Banneker students take to the streets to protest

As demonstrations continue, Banneker students contribute to the movement

Photo+Credit%3A+Iesha+Thomas

Photo Credit: Iesha Thomas

Kaleb Anderson, Editor

After the killing of George Floyd at the hands of the police in Minneapolis in May, civil unrest broke out throughout America, including the nation’s capital.  Various groups from all walks of life came out of quarantine throughout the summer to protest police brutality, and Banneker students have been among them.

With no school and no activities to do this summer, young people have been one of the most active groups protesting.    

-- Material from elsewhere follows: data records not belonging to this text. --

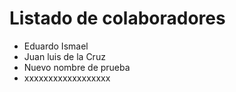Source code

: # Listado de colaboradores
* Eduardo Ismael
* Juan luis de la Cruz
* Nuevo nombre de prueba
* xxxxxxxxxxxxxxxxxx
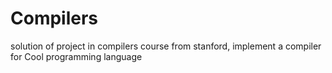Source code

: Compilers
=========

solution of project in compilers course from stanford, implement a compiler for Cool programming language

Banneker Junior Iesha Thomas went to a demonstration in June and said the protests in D.C. were the opposite of all the violence and rioting shown on the news.

“There were a lot of people. Everyone was wearing masks, and everyone was very nice, peaceful, and helpful,” Thomas said. “It was extremely peaceful.”

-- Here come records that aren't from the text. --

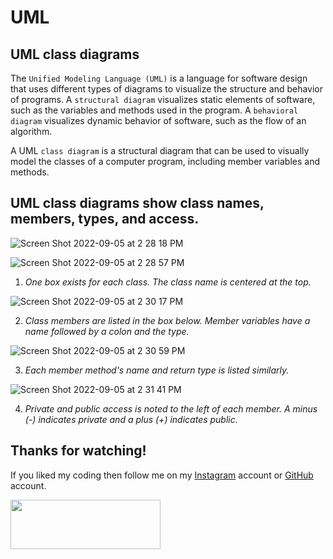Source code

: # UML

## UML class diagrams
The `Unified Modeling Language (UML)` is a language for software design that uses different types of diagrams to visualize the structure and behavior of programs. A `structural diagram` visualizes static elements of software, such as the variables and methods used in the program. A `behavioral diagram` visualizes dynamic behavior of software, such as the flow of an algorithm.

A UML `class diagram` is a structural diagram that can be used to visually model the classes of a computer program, including member variables and methods.

## UML class diagrams show class names, members, types, and access.
![Screen Shot 2022-09-05 at 2 28 18 PM](https://user-images.githubusercontent.com/71942518/188513841-ea48947f-6994-4f52-9c4c-268c6a14c33c.png)


![Screen Shot 2022-09-05 at 2 28 57 PM](https://user-images.githubusercontent.com/71942518/188513880-2155c4df-c3e0-4b18-8c67-cf15e858a8db.png)
1. _One box exists for each class. The class name is centered at the top._

![Screen Shot 2022-09-05 at 2 30 17 PM](https://user-images.githubusercontent.com/71942518/188513981-436be3ae-4b6a-47c9-9347-9a96e82b795f.png)

2. _Class members are listed in the box below. Member variables have a name followed by a colon and the type._

![Screen Shot 2022-09-05 at 2 30 59 PM](https://user-images.githubusercontent.com/71942518/188514030-85bb0823-21c7-45b6-a6af-2125e7fe5989.png)

3. _Each member method's name and return type is listed similarly._

![Screen Shot 2022-09-05 at 2 31 41 PM](https://user-images.githubusercontent.com/71942518/188514082-07e96a31-5438-4bd0-a0bc-7e15cb823a8d.png)

4. _Private and public access is noted to the left of each member. A minus (-) indicates private and a plus (+) indicates public._




## Thanks for watching!

If you liked my coding then follow me on my [Instagram](https://www.instagram.com/fabianzelayahn/) account or [GitHub](https://github.com/fabianzelaya) account.

<img src="https://ucarecdn.com/d1a85e63-35f9-41d7-b758-ff05742057d1/GitHub_Black_Signature.png" width="240" height="79.63" />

Photo Credit: Iesha Thomas

Other students like senior Temidayo Famakinwa are taking action in other forms, using social media to help spread information to others. Famakinwa felt compelled to push the message after the killing by police of a Black man in Minneapolis. 

“For me it started with the murder of George Floyd,” Famakinwa said. “I felt that it was the tipping point and I’ve been active before with [the Deferred Action for Childhood Arrivals program] and helping organize, but the murder of George Floyd, Ahmaud Arbery and Breonna Taylor was the final straw that got me involved and pushing the message of BLM.”  

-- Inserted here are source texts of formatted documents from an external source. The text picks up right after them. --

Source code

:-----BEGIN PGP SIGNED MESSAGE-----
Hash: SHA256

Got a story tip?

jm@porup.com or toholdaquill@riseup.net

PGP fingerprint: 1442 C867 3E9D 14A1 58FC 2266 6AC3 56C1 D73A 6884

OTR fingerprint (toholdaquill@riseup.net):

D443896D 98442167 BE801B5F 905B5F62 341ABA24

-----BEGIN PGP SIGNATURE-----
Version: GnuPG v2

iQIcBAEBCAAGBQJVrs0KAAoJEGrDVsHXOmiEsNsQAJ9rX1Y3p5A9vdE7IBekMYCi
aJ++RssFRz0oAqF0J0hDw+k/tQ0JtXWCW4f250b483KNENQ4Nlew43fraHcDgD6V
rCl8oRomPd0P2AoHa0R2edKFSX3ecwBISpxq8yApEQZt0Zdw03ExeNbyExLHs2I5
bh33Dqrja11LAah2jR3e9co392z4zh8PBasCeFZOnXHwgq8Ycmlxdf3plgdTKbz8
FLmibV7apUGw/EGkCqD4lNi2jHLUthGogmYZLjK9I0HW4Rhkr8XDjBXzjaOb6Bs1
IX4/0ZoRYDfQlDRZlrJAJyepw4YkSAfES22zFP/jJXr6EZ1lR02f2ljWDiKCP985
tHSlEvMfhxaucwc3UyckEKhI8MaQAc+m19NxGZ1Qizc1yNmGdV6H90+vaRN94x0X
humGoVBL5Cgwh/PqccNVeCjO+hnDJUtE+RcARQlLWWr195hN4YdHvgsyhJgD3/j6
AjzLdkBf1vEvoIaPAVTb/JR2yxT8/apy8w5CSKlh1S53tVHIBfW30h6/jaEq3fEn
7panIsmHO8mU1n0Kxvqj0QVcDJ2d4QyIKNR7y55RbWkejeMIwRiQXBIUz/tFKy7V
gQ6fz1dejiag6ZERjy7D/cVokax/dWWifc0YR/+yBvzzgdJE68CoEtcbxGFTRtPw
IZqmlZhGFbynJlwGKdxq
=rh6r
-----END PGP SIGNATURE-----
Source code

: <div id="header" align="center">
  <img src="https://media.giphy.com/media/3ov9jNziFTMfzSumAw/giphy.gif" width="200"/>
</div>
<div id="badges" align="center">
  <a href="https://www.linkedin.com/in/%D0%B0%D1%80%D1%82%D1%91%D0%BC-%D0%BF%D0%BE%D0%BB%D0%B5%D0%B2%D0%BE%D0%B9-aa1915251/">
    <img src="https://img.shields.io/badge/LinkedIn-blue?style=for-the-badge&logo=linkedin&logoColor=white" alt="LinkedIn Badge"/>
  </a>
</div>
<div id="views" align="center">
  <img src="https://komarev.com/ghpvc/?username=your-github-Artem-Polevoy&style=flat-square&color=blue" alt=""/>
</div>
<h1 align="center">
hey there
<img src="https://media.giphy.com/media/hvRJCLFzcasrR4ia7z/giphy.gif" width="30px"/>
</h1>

Famakinwa, who spent his early years in South Africa, says racism is more subtle in South Africa than here in America.

“It’s not really in your face and although we’re all living together [Black and White South Africans] there are some who don’t want white South Africans to be in South Africa since they’re the minority and they have a bulk of the wealth,” he said.

Like most who are protesting, Thomas and Famakinwa want the result to be change and understanding.  “I hope this country can learn to grow instead of just moving on and sweeping all of the oppression and racism injustice under a rug,” said Thomas. 

“I think recognition and change,” said Famakinwa about his hope for the outcome of the protests.

“For a long time, non-Black people — especially white people — have been oblivious to the struggle of Black people in the U.S. and how the makeup of this country promotes racism and inequality in many forms,” he said. “So, I hope that these protests enable people to recognize this issue and to make legal changes and promote equity in the justice system as well as everyday life.”  

Recently the verdict of the Breonna Taylor trial found two of the three officers involved not guilty and one officer was charged with wanton endangerment, meaning he was charged for endangering Taylor’s neighbors.  Protests inspired by the death of Taylor and others have given new life across the country to a movement that doesn’t seem to be stopping.